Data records

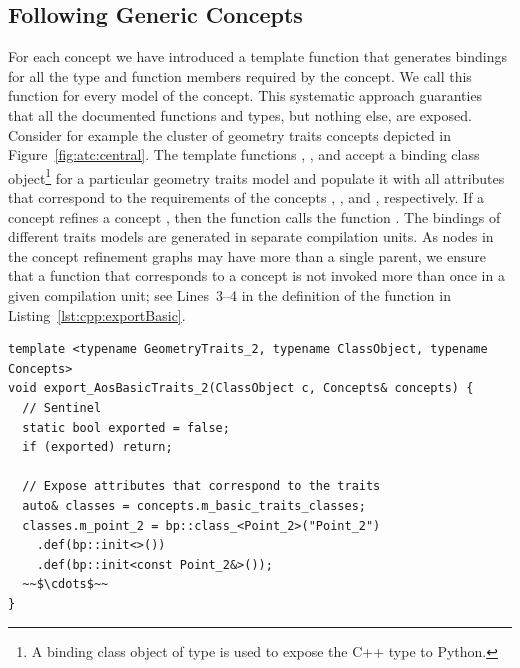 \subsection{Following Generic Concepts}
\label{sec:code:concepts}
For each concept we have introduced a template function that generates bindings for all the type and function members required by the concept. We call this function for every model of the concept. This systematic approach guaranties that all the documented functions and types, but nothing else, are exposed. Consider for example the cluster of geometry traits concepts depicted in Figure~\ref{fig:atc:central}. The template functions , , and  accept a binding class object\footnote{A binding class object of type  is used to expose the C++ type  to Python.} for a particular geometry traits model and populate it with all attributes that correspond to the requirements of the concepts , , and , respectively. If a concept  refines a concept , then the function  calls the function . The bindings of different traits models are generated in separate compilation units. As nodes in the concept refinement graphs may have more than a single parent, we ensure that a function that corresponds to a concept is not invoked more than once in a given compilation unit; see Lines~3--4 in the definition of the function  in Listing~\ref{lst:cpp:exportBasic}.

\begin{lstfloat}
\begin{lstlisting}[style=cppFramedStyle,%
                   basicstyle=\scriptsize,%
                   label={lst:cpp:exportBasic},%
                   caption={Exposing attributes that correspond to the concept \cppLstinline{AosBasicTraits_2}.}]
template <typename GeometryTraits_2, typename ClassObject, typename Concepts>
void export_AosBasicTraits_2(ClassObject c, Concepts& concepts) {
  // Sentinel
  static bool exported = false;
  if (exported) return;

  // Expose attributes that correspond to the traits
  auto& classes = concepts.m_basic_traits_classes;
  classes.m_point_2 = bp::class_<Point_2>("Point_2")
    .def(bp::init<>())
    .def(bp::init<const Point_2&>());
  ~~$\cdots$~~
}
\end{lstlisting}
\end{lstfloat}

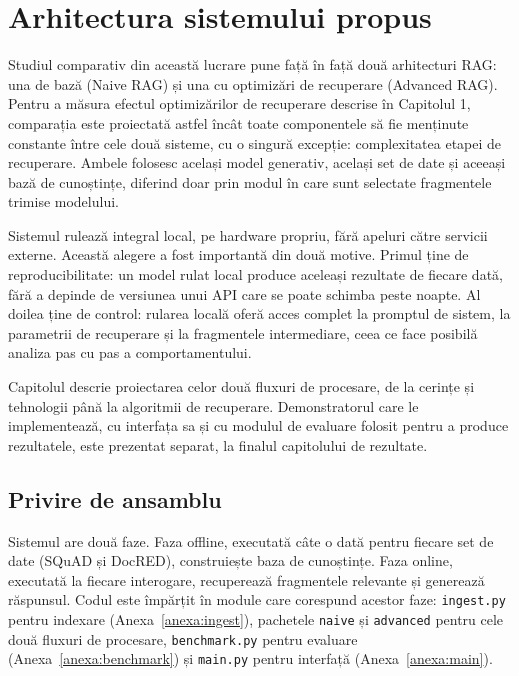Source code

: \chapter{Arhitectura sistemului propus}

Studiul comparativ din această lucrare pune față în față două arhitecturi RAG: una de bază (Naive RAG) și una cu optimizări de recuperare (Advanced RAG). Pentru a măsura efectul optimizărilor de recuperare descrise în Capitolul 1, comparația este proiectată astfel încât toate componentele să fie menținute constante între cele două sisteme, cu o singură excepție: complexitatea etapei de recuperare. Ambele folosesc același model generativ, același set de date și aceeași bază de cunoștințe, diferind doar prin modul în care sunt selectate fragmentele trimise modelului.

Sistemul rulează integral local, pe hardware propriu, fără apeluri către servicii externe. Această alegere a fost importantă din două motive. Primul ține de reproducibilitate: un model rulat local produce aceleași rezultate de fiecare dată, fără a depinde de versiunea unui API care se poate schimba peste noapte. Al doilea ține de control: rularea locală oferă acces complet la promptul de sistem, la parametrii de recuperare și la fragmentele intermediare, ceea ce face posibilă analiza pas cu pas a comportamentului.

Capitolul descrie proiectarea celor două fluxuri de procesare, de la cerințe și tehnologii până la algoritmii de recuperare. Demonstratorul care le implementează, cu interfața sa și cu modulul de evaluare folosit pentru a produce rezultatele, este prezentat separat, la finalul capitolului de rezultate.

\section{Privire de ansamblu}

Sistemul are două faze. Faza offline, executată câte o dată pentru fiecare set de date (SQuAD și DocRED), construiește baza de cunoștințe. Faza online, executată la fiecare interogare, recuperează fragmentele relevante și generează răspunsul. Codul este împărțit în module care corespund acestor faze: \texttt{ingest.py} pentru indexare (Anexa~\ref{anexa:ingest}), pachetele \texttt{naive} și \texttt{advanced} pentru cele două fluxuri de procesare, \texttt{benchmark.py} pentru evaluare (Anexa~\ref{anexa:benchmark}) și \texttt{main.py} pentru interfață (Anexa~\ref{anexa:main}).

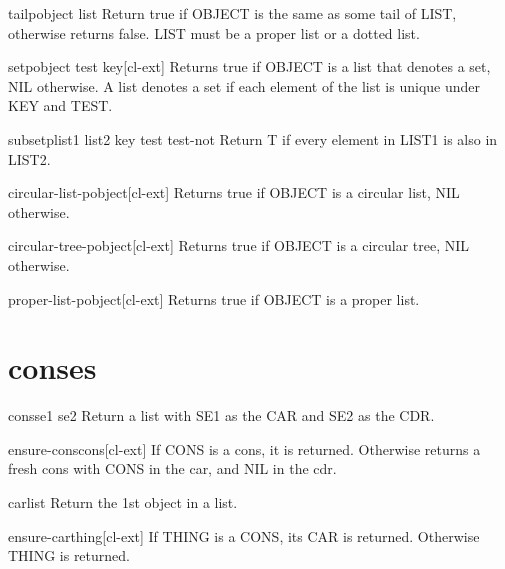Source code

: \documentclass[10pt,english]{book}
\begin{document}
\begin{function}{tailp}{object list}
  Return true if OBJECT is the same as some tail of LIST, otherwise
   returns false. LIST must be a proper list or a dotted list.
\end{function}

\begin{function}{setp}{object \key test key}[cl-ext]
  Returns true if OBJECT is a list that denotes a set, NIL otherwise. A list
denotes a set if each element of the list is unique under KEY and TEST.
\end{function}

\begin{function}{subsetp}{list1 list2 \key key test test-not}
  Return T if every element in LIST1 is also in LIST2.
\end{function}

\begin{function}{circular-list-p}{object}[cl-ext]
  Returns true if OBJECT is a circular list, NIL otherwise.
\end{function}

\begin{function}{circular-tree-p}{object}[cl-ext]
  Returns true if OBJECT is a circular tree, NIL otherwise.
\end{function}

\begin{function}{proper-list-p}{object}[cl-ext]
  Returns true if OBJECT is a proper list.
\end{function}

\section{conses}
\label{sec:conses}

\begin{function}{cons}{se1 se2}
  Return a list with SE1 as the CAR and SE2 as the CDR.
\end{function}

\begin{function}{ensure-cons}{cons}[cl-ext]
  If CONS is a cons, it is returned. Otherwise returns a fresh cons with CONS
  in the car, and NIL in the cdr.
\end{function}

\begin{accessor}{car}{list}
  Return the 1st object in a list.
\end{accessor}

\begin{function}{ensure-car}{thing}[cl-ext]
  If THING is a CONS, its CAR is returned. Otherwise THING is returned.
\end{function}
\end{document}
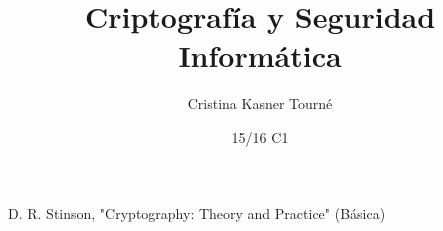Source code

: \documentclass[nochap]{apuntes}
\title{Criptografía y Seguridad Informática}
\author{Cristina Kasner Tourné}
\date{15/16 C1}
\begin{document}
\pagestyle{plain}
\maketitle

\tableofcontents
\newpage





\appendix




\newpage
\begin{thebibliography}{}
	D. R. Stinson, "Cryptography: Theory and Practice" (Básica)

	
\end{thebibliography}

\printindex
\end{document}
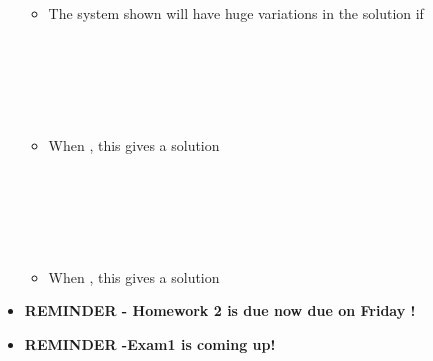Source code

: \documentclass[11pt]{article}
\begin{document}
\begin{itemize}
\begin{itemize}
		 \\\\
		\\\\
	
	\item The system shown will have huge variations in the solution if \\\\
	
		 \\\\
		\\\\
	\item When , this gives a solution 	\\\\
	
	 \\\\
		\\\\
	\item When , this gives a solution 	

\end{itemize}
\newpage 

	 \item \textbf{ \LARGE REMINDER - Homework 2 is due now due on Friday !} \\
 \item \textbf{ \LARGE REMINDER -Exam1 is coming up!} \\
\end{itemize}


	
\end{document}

**Directions for this task**
In your copy, reproduce the data above exactly and skip every picture.

**Completed task**
 \subsection{Following Generic Concepts}
\label{sec:code:concepts}
For each concept we have introduced a template function that generates bindings for all the type and function members required by the concept. We call this function for every model of the concept. This systematic approach guaranties that all the documented functions and types, but nothing else, are exposed. Consider for example the cluster of geometry traits concepts depicted in Figure~\ref{fig:atc:central}. The template functions , , and  accept a binding class object\footnote{A binding class object of type  is used to expose the C++ type  to Python.} for a particular geometry traits model and populate it with all attributes that correspond to the requirements of the concepts , , and , respectively. If a concept  refines a concept , then the function  calls the function . The bindings of different traits models are generated in separate compilation units. As nodes in the concept refinement graphs may have more than a single parent, we ensure that a function that corresponds to a concept is not invoked more than once in a given compilation unit; see Lines~3--4 in the definition of the function  in Listing~\ref{lst:cpp:exportBasic}.

\begin{lstfloat}
\begin{lstlisting}[style=cppFramedStyle,%
                   basicstyle=\scriptsize,%
                   label={lst:cpp:exportBasic},%
                   caption={Exposing attributes that correspond to the concept \cppLstinline{AosBasicTraits_2}.}]
template <typename GeometryTraits_2, typename ClassObject, typename Concepts>
void export_AosBasicTraits_2(ClassObject c, Concepts& concepts) {
  // Sentinel
  static bool exported = false;
  if (exported) return;

  // Expose attributes that correspond to the traits
  auto& classes = concepts.m_basic_traits_classes;
  classes.m_point_2 = bp::class_<Point_2>("Point_2")
    .def(bp::init<>())
    .def(bp::init<const Point_2&>());
  ~~$\cdots$~~
}
\end{lstlisting}
\end{lstfloat}

Source code

: \chapter{Arhitectura sistemului propus}

Studiul comparativ din această lucrare pune față în față două arhitecturi RAG: una de bază (Naive RAG) și una cu optimizări de recuperare (Advanced RAG). Pentru a măsura efectul optimizărilor de recuperare descrise în Capitolul 1, comparația este proiectată astfel încât toate componentele să fie menținute constante între cele două sisteme, cu o singură excepție: complexitatea etapei de recuperare. Ambele folosesc același model generativ, același set de date și aceeași bază de cunoștințe, diferind doar prin modul în care sunt selectate fragmentele trimise modelului.

Sistemul rulează integral local, pe hardware propriu, fără apeluri către servicii externe. Această alegere a fost importantă din două motive. Primul ține de reproducibilitate: un model rulat local produce aceleași rezultate de fiecare dată, fără a depinde de versiunea unui API care se poate schimba peste noapte. Al doilea ține de control: rularea locală oferă acces complet la promptul de sistem, la parametrii de recuperare și la fragmentele intermediare, ceea ce face posibilă analiza pas cu pas a comportamentului.

Capitolul descrie proiectarea celor două fluxuri de procesare, de la cerințe și tehnologii până la algoritmii de recuperare. Demonstratorul care le implementează, cu interfața sa și cu modulul de evaluare folosit pentru a produce rezultatele, este prezentat separat, la finalul capitolului de rezultate.

\section{Privire de ansamblu}

Sistemul are două faze. Faza offline, executată câte o dată pentru fiecare set de date (SQuAD și DocRED), construiește baza de cunoștințe. Faza online, executată la fiecare interogare, recuperează fragmentele relevante și generează răspunsul. Codul este împărțit în module care corespund acestor faze: \texttt{ingest.py} pentru indexare (Anexa~\ref{anexa:ingest}), pachetele \texttt{naive} și \texttt{advanced} pentru cele două fluxuri de procesare, \texttt{benchmark.py} pentru evaluare (Anexa~\ref{anexa:benchmark}) și \texttt{main.py} pentru interfață (Anexa~\ref{anexa:main}).

Source code

: \documentclass[10pt,english]{book}
\begin{document}
\begin{function}{tailp}{object list}
  Return true if OBJECT is the same as some tail of LIST, otherwise
   returns false. LIST must be a proper list or a dotted list.
\end{function}

\begin{function}{setp}{object \key test key}[cl-ext]
  Returns true if OBJECT is a list that denotes a set, NIL otherwise. A list
denotes a set if each element of the list is unique under KEY and TEST.
\end{function}

\begin{function}{subsetp}{list1 list2 \key key test test-not}
  Return T if every element in LIST1 is also in LIST2.
\end{function}

\begin{function}{circular-list-p}{object}[cl-ext]
  Returns true if OBJECT is a circular list, NIL otherwise.
\end{function}

\begin{function}{circular-tree-p}{object}[cl-ext]
  Returns true if OBJECT is a circular tree, NIL otherwise.
\end{function}

\begin{function}{proper-list-p}{object}[cl-ext]
  Returns true if OBJECT is a proper list.
\end{function}

\section{conses}
\label{sec:conses}

\begin{function}{cons}{se1 se2}
  Return a list with SE1 as the CAR and SE2 as the CDR.
\end{function}

\begin{function}{ensure-cons}{cons}[cl-ext]
  If CONS is a cons, it is returned. Otherwise returns a fresh cons with CONS
  in the car, and NIL in the cdr.
\end{function}

\begin{accessor}{car}{list}
  Return the 1st object in a list.
\end{accessor}

\begin{function}{ensure-car}{thing}[cl-ext]
  If THING is a CONS, its CAR is returned. Otherwise THING is returned.
\end{function}
\end{document}
Source code

: \documentclass[nochap]{apuntes}
\title{Criptografía y Seguridad Informática}
\author{Cristina Kasner Tourné}
\date{15/16 C1}
\begin{document}
\pagestyle{plain}
\maketitle

\tableofcontents
\newpage





\appendix




\newpage
\begin{thebibliography}{}
	D. R. Stinson, "Cryptography: Theory and Practice" (Básica)

	
\end{thebibliography}

\printindex
\end{document}
Source code

: \documentclass[11pt]{article}
\begin{document}
\begin{itemize}
\begin{itemize}
		 \\\\
		\\\\
	
	\item The system shown will have huge variations in the solution if \\\\
	
		 \\\\
		\\\\
	\item When , this gives a solution 	\\\\
	
	 \\\\
		\\\\
	\item When , this gives a solution 	

\end{itemize}
\newpage 

	 \item \textbf{ \LARGE REMINDER - Homework 2 is due now due on Friday !} \\
 \item \textbf{ \LARGE REMINDER -Exam1 is coming up!} \\
\end{itemize}


	
\end{document}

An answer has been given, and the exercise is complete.